Wednesday is where I lost my footing. I had the same breakfast and lunch, but after school I was STARVING. I had not been snacking at all Monday or Tuesday but on Wednesday by like 3:30 I couldn't handle the rumblings any longer. Unfortunately, I wasn't home and was at the mercy of gas station snacks. I walked into the store with my bravest face on and blocked my nose so I couldn't smell the Subway bread that was baking in the corner, beckoning to me. It was almost like those old cartoons when that girl cat got doused in something gross and Pepe LePew was attracted at first scent. I scoured for a good 7 minutes (ask Laura, she was waiting in the car) and was torn. Should I go for some sort of bar loaded with sugar? Or the Smartfood, which is only 100 calories per single serving bag? I chose the Smartfood. Good choice? Not when I eat the whole double serving bag. Ugh...kicked myself for that decision as soon as I found my fingertips grazing the bottom of the bag. I swore I was only going to have a few kernels, but my willpower failed me. Later at dinner, it failed me to the tune of too much pizza and more chips than I needed, but I snubbed a packet of Fun Dip and had nothing after dinner so I at least didn't completely ruin myself.

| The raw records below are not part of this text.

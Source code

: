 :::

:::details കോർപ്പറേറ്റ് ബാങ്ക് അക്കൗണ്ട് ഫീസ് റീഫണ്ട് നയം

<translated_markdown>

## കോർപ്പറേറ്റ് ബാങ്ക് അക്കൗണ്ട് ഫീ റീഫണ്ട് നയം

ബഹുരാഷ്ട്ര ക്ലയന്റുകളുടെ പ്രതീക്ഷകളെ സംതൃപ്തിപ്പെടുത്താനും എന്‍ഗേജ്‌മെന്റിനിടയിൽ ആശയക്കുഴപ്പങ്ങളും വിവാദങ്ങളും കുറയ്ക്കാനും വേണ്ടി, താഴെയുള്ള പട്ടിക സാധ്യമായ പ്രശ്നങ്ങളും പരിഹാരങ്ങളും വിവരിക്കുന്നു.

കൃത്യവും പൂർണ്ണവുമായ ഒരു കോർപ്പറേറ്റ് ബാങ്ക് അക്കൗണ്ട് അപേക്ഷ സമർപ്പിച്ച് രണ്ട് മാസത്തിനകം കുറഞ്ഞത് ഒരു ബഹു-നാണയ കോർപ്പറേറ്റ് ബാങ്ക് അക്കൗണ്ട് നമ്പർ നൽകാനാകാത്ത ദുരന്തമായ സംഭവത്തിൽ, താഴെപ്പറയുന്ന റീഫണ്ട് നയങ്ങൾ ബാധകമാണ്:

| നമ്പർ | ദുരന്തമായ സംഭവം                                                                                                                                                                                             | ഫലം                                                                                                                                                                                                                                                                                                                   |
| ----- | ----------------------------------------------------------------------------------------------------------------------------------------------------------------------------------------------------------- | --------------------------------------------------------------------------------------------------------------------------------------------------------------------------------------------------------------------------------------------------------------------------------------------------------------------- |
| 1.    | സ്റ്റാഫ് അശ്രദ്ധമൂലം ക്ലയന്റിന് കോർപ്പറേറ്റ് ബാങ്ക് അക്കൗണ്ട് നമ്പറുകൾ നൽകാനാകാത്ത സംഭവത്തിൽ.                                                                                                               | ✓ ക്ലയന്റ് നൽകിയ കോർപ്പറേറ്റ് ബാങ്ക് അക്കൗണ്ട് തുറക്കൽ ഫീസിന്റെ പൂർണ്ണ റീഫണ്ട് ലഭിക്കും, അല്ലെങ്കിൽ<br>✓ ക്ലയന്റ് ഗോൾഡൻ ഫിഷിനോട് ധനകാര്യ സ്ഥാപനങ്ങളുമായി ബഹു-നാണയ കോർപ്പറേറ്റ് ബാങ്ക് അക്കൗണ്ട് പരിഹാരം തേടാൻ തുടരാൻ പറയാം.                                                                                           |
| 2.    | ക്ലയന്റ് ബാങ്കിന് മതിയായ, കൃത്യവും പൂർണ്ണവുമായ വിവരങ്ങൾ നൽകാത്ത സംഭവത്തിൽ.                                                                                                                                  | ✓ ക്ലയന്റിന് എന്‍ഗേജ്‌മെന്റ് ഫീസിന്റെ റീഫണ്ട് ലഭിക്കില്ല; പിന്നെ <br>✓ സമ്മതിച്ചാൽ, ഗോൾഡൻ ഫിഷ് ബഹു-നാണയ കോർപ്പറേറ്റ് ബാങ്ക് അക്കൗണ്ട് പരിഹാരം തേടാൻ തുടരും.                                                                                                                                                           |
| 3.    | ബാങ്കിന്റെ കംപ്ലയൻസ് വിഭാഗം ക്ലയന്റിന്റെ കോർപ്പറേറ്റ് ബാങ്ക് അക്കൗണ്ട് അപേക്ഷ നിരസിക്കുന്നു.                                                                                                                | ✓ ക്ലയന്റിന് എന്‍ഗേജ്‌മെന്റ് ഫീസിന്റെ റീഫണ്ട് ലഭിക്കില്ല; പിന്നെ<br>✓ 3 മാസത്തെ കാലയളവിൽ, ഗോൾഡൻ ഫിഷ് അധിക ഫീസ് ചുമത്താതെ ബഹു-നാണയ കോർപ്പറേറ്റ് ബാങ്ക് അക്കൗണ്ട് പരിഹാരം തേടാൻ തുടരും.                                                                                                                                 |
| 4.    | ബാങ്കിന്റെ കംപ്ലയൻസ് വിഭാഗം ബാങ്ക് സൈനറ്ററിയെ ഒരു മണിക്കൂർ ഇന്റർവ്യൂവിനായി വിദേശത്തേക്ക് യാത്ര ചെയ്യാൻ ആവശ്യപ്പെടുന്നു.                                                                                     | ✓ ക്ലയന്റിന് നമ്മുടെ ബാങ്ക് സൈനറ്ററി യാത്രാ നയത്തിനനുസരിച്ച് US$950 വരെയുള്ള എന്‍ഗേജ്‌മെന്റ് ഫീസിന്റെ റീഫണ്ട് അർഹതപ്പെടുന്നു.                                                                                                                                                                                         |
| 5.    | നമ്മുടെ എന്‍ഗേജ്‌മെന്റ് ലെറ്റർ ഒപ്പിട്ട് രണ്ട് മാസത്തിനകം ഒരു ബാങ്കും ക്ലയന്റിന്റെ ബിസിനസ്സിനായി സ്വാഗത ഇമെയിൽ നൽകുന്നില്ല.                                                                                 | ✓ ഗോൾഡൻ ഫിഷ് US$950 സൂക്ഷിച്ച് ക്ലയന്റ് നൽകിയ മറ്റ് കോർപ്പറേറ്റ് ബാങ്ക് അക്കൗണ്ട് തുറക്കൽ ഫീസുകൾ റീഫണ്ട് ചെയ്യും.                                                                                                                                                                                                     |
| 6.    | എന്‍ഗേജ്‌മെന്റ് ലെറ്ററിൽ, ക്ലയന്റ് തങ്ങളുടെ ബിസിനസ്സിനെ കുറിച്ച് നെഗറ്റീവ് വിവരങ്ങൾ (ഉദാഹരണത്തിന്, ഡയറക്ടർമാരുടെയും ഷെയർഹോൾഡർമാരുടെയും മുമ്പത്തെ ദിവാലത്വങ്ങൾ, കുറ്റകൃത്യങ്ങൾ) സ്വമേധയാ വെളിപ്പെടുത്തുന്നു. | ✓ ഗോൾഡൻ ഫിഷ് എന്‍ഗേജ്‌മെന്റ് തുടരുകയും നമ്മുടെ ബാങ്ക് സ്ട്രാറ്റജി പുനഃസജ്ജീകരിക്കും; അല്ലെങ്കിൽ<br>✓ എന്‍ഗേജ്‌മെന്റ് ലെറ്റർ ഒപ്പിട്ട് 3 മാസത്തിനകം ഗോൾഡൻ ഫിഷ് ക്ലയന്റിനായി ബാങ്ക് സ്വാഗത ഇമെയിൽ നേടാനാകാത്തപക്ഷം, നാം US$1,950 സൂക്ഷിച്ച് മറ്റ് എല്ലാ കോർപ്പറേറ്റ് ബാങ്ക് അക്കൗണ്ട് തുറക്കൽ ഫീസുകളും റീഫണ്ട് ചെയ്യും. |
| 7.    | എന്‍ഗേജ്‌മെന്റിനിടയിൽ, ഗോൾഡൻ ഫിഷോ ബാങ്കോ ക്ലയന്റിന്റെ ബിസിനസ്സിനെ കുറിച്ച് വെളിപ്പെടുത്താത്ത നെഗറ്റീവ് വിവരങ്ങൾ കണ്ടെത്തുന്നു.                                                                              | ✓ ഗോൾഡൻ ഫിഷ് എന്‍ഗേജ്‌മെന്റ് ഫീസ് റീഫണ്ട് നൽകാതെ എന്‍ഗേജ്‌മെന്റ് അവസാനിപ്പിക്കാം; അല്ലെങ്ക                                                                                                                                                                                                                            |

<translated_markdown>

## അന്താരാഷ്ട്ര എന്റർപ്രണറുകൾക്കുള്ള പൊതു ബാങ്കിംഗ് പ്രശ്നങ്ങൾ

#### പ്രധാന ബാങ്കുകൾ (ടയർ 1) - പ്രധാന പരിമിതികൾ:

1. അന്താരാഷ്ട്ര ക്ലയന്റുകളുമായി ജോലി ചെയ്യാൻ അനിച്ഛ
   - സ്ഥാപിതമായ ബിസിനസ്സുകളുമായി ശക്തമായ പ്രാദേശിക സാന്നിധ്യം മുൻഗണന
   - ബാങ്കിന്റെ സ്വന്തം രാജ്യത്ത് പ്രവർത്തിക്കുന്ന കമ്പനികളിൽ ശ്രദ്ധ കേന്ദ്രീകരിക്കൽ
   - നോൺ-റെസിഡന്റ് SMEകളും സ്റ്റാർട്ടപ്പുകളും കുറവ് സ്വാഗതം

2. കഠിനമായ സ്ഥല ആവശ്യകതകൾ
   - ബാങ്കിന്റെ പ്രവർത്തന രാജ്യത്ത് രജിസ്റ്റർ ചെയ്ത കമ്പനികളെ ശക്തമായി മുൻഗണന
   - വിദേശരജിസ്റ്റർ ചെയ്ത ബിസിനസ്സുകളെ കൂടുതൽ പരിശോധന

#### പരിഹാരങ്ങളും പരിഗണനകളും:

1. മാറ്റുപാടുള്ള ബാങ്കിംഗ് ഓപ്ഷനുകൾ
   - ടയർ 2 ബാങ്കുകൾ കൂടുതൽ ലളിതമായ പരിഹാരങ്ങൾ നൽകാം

Today...same breakfast and lunch. (I am a creature of habit and don't like change so my food choices are very narrow...I am hoping to change this but can't comepletely change right away...at least that is what I am telling myself.) I resisted stopping for a piece of pizza on my way to Southborough, which had not been out of the ordinary for me previously. I did have some delicious corn chips at home services, but they are sold in the healthy aisle and are sweet potato flavored so I REFUSE to consider this a failure. Dinner was smartly portioned AND smartly chosen so props to me there and I have some Jell-o sugar free, fat free (hopefully not flavor free) pudding firming up in the fridge.

So there is the summary of my week. I am really trying to psyche myself up for the weekend. With no set schedule and more free time, I tend to kill any chance with horribly bad food decisions. I have a wedding tomorrow night (going to try really hard to turn down the cake) and a coffee date Saturday (which also is sometimes a pastry date). I just have to be strong and realize that if I make one mistake, I shouldn't blow the whole day (which was totally my motus operandi before). Wish me luck as the weekend approaches and I will update Sunday or Monday to let you know how well (or poorly) I did.

PS- Thanks for all the great feedback about my first post!!